Problem requirements. Print every line of the listing below, starting with the line that holds "random actions can" and going on through the line that holds "- The initial", both included, and print nothing else.
Input records START
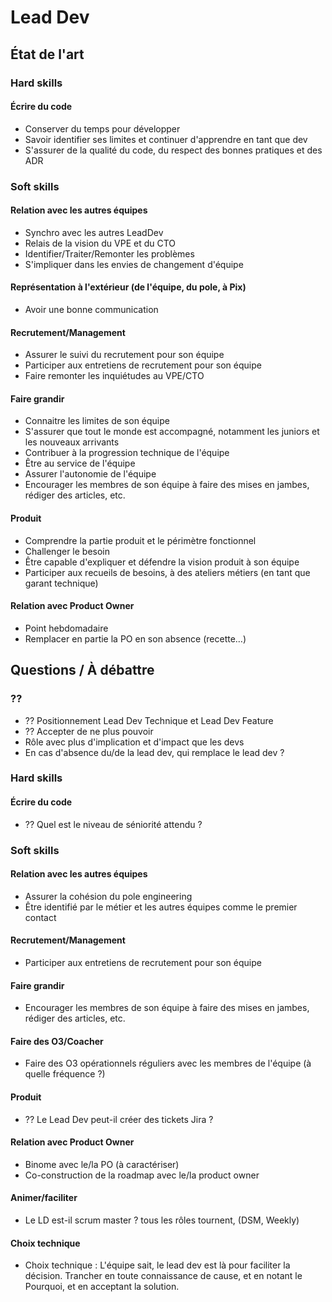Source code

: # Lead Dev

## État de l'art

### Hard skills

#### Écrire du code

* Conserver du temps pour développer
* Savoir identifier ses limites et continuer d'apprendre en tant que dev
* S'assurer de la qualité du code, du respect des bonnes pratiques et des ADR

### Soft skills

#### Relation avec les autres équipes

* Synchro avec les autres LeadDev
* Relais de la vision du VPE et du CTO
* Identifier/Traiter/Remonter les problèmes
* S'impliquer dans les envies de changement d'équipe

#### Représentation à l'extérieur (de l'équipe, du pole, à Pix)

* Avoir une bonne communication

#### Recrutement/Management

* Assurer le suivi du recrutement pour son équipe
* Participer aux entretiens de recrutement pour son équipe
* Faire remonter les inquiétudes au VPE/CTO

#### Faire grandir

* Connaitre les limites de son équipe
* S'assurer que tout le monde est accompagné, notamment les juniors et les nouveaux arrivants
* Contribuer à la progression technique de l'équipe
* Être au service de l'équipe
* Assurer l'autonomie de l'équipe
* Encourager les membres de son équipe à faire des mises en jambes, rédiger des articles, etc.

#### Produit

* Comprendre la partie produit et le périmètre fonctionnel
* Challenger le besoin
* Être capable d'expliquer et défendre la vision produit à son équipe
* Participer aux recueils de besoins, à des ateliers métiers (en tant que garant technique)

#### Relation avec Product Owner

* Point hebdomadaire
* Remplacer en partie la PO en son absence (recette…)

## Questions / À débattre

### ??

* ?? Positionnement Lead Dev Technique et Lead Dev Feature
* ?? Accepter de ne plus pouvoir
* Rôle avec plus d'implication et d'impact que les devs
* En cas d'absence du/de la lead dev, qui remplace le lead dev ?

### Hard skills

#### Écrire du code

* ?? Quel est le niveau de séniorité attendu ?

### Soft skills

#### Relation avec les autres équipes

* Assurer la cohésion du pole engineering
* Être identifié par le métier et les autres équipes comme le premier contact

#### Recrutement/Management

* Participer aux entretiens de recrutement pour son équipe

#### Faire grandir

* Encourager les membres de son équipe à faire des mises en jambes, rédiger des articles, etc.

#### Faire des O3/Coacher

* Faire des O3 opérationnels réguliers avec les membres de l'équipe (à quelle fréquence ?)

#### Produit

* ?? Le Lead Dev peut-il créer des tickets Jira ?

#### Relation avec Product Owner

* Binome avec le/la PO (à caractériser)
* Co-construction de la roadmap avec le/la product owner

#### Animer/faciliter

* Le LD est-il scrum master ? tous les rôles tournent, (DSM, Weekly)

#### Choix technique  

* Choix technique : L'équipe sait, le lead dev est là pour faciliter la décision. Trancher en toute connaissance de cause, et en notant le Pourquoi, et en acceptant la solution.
Input records END
Input records START
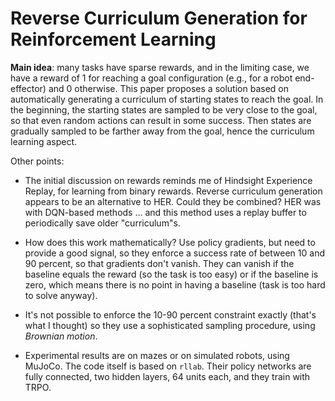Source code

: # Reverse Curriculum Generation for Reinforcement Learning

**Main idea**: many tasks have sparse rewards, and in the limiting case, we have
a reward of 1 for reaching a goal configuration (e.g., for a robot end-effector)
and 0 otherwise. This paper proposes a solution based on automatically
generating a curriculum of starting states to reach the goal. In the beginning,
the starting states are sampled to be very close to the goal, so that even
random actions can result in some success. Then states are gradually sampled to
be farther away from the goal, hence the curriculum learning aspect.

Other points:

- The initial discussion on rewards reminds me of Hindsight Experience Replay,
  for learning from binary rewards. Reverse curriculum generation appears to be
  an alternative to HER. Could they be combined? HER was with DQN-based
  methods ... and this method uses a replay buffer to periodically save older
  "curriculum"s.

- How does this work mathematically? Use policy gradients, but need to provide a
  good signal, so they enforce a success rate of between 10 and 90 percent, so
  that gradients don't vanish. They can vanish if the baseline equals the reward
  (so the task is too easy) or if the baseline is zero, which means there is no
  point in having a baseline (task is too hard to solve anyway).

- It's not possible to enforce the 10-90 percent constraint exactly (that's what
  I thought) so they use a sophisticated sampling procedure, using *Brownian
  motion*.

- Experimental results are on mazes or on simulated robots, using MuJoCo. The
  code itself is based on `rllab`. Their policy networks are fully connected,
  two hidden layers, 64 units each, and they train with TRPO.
Input records END
Reply to the exercise.
random actions can result in some success. Then states are gradually sampled to
be farther away from the goal, hence the curriculum learning aspect.

Other points:

- The initial discussion on rewards reminds me of Hindsight Experience Replay,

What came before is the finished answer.